Our FCO civil servant assumes, for instance, £3.75bn savings from repealing (unspecified) EU legislation, yet the domestic legislation to replace it also has a cost burden, which he does not take into account. How can he? He doesn't set out in detail what legislation will be replaced.

Then, in terms of outcomes, Mansfield offers a best case of undiminished trade access to the EU – which he knows can't happen, halving of the regulatory burden imposed by the EU on business, which he is unable to qualify, and "new agreements with major and mid-sized external trading partners including China, Brazil, Russia, Australia and India", most of which are unlikely to happen within a decade, if at all, remaining highly uncertain.

The best case, therefore, is fantasy. In the worst case, we lose all access to the single market, and the UK exporters must pay the full "most favoured nation" tariffs paid by other developed nations. Actually, the rules changed. MFN status no longer applies to developed countries. Without a trade deal, we would pay full third country tariffs - ten percent on cars, and all that. And the UK might not be able to sign new trade deals. There is nothing in the book that says other countries must sign.

Despite this, McDermott doesn't put the boot in. He doesn't need to. Rather gently, he points out how easy it is to make the case for the worst to happen, rather than the best. Furthermore, the worst would be far worse that Mansfield has estimated. He has been too generous in his estimates, says McDermott.

After reading his essay, the FT hack concludes that, if this Mansfield's paper is meant to outline the best course for UK withdrawal from the EU, the burden of proof remains with those proposing Brexit, to show that it is worth the risk.

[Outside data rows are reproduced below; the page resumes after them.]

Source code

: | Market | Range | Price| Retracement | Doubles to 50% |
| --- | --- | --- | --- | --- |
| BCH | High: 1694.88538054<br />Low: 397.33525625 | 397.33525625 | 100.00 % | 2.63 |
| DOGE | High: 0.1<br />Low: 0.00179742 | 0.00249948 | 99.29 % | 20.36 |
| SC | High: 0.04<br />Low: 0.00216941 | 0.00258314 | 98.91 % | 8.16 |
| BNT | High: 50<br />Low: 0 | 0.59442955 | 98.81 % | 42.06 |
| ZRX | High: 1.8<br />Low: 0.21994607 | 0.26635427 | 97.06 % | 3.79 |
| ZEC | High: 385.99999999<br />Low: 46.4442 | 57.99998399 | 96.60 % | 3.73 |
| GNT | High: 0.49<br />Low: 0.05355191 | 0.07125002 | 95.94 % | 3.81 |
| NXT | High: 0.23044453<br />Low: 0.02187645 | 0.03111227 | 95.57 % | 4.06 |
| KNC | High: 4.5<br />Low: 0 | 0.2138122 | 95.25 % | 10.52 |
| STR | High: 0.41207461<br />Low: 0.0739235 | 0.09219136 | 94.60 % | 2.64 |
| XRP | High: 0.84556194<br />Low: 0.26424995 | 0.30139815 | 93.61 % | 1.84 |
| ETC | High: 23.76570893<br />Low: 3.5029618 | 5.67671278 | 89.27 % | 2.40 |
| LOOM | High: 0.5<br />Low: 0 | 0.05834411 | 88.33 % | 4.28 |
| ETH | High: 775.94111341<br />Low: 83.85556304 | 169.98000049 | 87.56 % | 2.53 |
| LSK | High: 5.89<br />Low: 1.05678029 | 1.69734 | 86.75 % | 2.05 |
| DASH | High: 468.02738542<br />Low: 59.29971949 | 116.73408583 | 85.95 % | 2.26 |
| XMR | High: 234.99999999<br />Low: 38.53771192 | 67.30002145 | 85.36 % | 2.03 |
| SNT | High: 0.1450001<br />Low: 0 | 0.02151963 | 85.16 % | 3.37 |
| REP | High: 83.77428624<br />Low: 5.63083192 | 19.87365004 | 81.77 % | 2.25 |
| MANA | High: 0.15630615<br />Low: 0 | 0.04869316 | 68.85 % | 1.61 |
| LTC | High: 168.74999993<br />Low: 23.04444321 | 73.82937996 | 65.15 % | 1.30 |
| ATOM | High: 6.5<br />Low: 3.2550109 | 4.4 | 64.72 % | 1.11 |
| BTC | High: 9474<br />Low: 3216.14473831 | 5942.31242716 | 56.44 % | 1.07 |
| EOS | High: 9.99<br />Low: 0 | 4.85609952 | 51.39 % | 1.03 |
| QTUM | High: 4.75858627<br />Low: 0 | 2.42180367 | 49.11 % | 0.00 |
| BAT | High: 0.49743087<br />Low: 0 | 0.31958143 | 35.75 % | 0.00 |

And if it is that easy to unpick in a short newspaper article, then we really are in trouble. In Flexcit, we get economic stability, using the EFTA/EEA base then as a platform to develop a new free trade area that would have a trading performance greater than Japan.

We then have the possibility of redesigning the entire European Single Market structure, opening it out to the whole of continental Europe, talking the politics of integration out of trade – the dynamic that did so much damage in Ukraine. And then we offer an eight-point plan for the re-ordering world trade.

For instance, we deal with cross-border crime and look at "unbundling" which allows us to agree sector-specific regulatory convergence on a global scale, potentially worth hundreds of billions to the global economy, with none of the political downsides that we are getting with free trade areas such as TTIP.

And there it suddenly occurred to me what is really wrong with the Mansfield "essay".. It has no breadth, no vision. It is a leaden, pedestrian stodge of prose, proposing large risk for very little reward, with the real possibility of catastrophic failure. And that is even allowing that his plan could deliver a best case, when it can't.

Sadly, with that, what we see from McDermott is only the start. Over the next few weeks – and it's not going to take much longer than that - Mansfield's plan is going to unravel. It's so shallow you don't even have to take your shoes and socks off to paddle in it. In months, it's going to be completely demolished. There will only be scattered wreckage - nothing of any salvageable value.

That's what the IEA and the Lord Lawson and his panel have got for their 100,000 euros: the price of selling out the eurosceptic community.  Fortunately, there are still some oiks left in the engine room. They are shovelling in coal - smokeless, of course - while their betters party on deck. But for them, we would be back where we started.